Machache, whose reputation has grown steadily over the last five years, is Zimbawean-Scottish and has been selected to represented Zimbabwe at next year’s Venice Biennale. She is one of the group of collaborating black artists Alberta Whittle calls her “accomplices”, and enlists the help of many of the same artists here, including Whittle herself, to realise this ambitious project. Best known for her work incorporating still photography made in relation to colonial histories, here she makes a leap into film, and she doesn’t do it by halves.

Artists at Mount Stuart are invited to respond to aspects of the house or grounds, its history and archive, and Machache has chosen to engage with documents left by the Third Marquess of Bute, who had an enduring interest in religion, the esoteric and the occult. Svikiro is a Shona word for a mediator between the spiritual and human worlds, a person often gifted in dance, music or art, whose focus is on healing and the common good of the community.

Her 45-minute film of the same name plays out in Marble Hall, directly beneath the Third Marquess’ zodiac-themed stained glass windows and constellation-mapped ceiling. It’s a big work in all senses: beautifully filmed, with a rich poetic text (by Machache), gorgeous costumes (on which she collaborated with costume specialist Fiona Catherine Powell, elements of which are displayed around the house) and a soundtrack of original music, including a specially composed song (by Eyve Madyise and Trisha Margolis).

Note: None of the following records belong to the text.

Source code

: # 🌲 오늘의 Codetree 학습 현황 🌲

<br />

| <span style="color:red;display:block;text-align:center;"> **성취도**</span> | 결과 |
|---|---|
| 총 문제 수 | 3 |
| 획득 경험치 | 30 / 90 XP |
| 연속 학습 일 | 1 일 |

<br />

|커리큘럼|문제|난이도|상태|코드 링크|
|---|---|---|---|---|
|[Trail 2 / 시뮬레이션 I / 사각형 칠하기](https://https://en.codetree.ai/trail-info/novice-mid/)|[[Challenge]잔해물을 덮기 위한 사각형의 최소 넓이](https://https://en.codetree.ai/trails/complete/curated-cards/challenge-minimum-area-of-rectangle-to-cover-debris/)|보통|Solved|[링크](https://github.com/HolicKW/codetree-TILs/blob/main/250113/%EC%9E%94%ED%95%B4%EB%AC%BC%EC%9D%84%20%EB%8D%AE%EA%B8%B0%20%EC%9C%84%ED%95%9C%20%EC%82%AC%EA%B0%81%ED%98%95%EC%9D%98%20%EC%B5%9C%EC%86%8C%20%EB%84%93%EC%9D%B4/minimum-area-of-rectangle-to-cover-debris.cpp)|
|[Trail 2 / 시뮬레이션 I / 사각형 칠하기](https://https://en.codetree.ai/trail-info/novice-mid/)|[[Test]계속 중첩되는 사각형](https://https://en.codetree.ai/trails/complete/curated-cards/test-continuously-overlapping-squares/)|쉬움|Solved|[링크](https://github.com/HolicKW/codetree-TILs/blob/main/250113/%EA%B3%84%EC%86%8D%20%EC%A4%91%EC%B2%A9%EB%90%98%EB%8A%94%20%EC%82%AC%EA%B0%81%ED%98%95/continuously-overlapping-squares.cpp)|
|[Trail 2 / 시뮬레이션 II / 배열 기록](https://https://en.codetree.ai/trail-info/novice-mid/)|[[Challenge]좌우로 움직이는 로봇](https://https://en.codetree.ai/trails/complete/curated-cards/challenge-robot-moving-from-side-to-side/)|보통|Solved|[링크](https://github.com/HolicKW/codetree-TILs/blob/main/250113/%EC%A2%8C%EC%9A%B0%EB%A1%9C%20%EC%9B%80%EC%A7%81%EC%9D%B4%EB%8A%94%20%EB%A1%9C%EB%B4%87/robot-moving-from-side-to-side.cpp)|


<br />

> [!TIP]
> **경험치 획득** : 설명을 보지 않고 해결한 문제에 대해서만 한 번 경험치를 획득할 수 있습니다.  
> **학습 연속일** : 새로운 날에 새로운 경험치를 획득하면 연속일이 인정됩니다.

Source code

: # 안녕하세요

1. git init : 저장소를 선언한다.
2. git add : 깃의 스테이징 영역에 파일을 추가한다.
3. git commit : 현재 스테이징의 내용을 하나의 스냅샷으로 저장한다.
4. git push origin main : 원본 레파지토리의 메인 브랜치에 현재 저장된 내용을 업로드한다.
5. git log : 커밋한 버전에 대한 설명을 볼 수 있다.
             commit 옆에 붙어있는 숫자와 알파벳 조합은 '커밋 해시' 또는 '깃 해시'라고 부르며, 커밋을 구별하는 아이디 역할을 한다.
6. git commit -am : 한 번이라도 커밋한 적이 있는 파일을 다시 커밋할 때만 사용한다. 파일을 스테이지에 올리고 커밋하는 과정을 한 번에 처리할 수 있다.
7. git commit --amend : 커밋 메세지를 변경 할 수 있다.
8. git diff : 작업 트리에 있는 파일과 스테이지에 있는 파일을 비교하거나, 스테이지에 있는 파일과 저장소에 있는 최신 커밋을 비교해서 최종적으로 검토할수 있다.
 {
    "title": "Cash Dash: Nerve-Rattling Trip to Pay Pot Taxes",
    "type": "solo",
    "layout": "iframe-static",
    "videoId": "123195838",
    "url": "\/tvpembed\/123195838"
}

Then, around the house, elements from the film are extracted and expanded in the rooms in which the sections were originally performed: Mele Broomes dances in the Drawing Room, Eyve Madyise sings a capella in the Marble Chapel to an answering voice off-screen: “Svikiro!” “Tiripano” (“We are here”), and, in the Family Bedroom, Whittle and Machache braid cowrie shells into each other’s hair and enact a ritual involving honey.

A still from Svikiro by Sekai MachacheA still from Svikiro by Sekai Machache
A still from Svikiro by Sekai Machache

This gives the whole thing a dream-like, ghostly quality. At one point, in the main film, we glimpse Machache in the background climbing the marble stair in her floor-length gown, very like a ghost. Objects and costumes left behind seem like the relics of a dream. In the Lady Bute Bedroom, one feels the need to check to make sure that Mele Broomes is not reclining on the same chair she has been occupying in the film we’ve just watched.

But there are different moods here beyond wistfulness: in a corridor, Whittle is filmed beating on the wall and floor with her hands, strong, goddess-like, angry. Perhaps what we are seeing is a range of different kinds of conjuring. Machache’s text conjures the past, suggesting, at one point, that the house itself is a dream evoked to escape from “the horrors of the hold”. But it is also one in which the imagination transforms the past: “Our captors did not recognise our faces; they did not bargain on how free we had become.”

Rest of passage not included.